# Extending and old stand of alfalfa with wheat / teff grass



## adcraig02 (Jan 30, 2017)

Hello. Thank you for openly sharing great advice and stories of past success / failures on here. I can't tell you how many hours I have spent learning.

I have an 18 acre field that has an old stand of alfalfa. The field is laser leveled and flood irrigated. The stand was planted in 2013 and lived through a VERY severe drought for 2 years (2014 and 2015). The stand is good in some places but almost bare in others. I have another field with a brand new stand of roundup ready alfalfa so I don't really need any more alfalfa to sell to my customers - I would rather have some other types of hay. Last year I got 4 cuttings off this field. It made 1.98, 1.08, 1.29 and 0.75 tons / acre for a total of 5.11 tons / acre. Not terrible but the stand really started to thin in the last part of the year. I don't really want to rip up the ground and re-level due to paying off some other ground this year.

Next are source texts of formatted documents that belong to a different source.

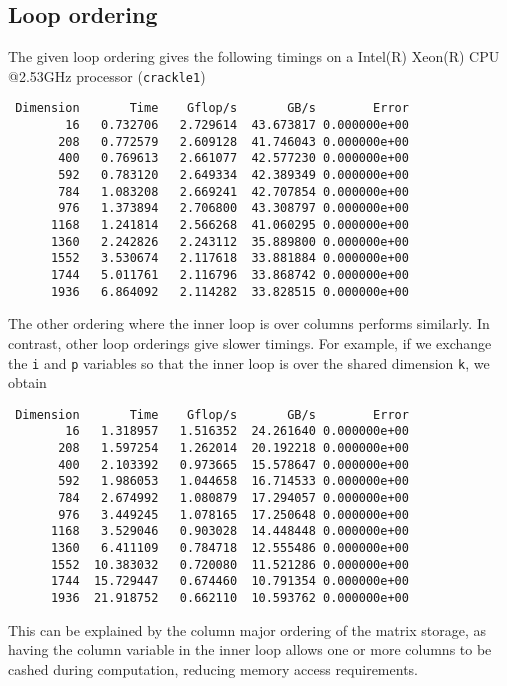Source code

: \documentclass{article}
\begin{document}
\subsection{Loop ordering}
The given loop ordering gives the following timings on a Intel(R) Xeon(R) CPU
@2.53GHz processor (\texttt{crackle1})
\begin{verbatim}
 Dimension       Time    Gflop/s       GB/s        Error
        16   0.732706   2.729614  43.673817 0.000000e+00
       208   0.772579   2.609128  41.746043 0.000000e+00
       400   0.769613   2.661077  42.577230 0.000000e+00
       592   0.783120   2.649334  42.389349 0.000000e+00
       784   1.083208   2.669241  42.707854 0.000000e+00
       976   1.373894   2.706800  43.308797 0.000000e+00
      1168   1.241814   2.566268  41.060295 0.000000e+00
      1360   2.242826   2.243112  35.889800 0.000000e+00
      1552   3.530674   2.117618  33.881884 0.000000e+00
      1744   5.011761   2.116796  33.868742 0.000000e+00
      1936   6.864092   2.114282  33.828515 0.000000e+00
\end{verbatim}
The other ordering where the inner loop is over columns performs similarly. In
contrast, other loop orderings give slower timings. For example, if we exchange
the \texttt{i} and \texttt{p} variables so that the inner loop is over the
shared dimension \texttt{k}, we obtain
\begin{verbatim}
 Dimension       Time    Gflop/s       GB/s        Error
        16   1.318957   1.516352  24.261640 0.000000e+00
       208   1.597254   1.262014  20.192218 0.000000e+00
       400   2.103392   0.973665  15.578647 0.000000e+00
       592   1.986053   1.044658  16.714533 0.000000e+00
       784   2.674992   1.080879  17.294057 0.000000e+00
       976   3.449245   1.078165  17.250648 0.000000e+00
      1168   3.529046   0.903028  14.448448 0.000000e+00
      1360   6.411109   0.784718  12.555486 0.000000e+00
      1552  10.383032   0.720080  11.521286 0.000000e+00
      1744  15.729447   0.674460  10.791354 0.000000e+00
      1936  21.918752   0.662110  10.593762 0.000000e+00
\end{verbatim}
This can be explained by the column major ordering of the matrix storage, as
having the column variable in the inner loop allows one or more columns to be
cashed during computation, reducing memory access requirements.
\end{document}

I have 2 options running through my head. I am anxious to hear thoughts on either one:

Option 1 - no till drill wheat at 80# / acre into the alfalfa stand in mid-march. Swath and bale the wheat / alfalfa mix around the 5th of June. Once the wheat is off, spray the entire field with round up to kill alfalfa, wheat and weeds. Go in and plant teff grass with either brillion seeder or broadcast spreader / cultipacker. Take 1st cutting of teff around 10th of August. Take second cutting around 15th of September. Let teff grow back until first freeze and then graze cattle and horses. Rip up field in fall, let lay dormant for winter and then laser level and plant teff or alfalfa in 2019 depending on the water year.

I am concerned about this option because I don't know how the teff grass will take in the wheat stubble. There should be very little residue because I will swath and bale the wheat but I am still uncertain. Any stories of past success or failure of planting teff into wheat stubble would be great.

Option 2 - take first crop of alfalfa around the 5th of June. Plant teff grass with brillion seeder or broadcast spreader / cultipacker while alfalfa it short. Take 2nd crop around 10th of July. Teff will be about 35 days old at this time. Take 3rd crop around 20th of August. Take 4th crop around 25th of September. Let teff grow until 1st freeze and then graze cattle and horses. Let lay dormant for winter and then go back with teff grass. Eventually the teff will choke our most of the alfalfa out and I can go back into alfalfa in 2020 or so.

The summers get too hot for orchardgrass / timothy here. I have had really good success with both teff grass and wheat hay on this ground in the past. Any stories of success or failure with this type of operation would be greatly appreciated - specifically planting into wheat stubble and any ground preparation. Thank you!!!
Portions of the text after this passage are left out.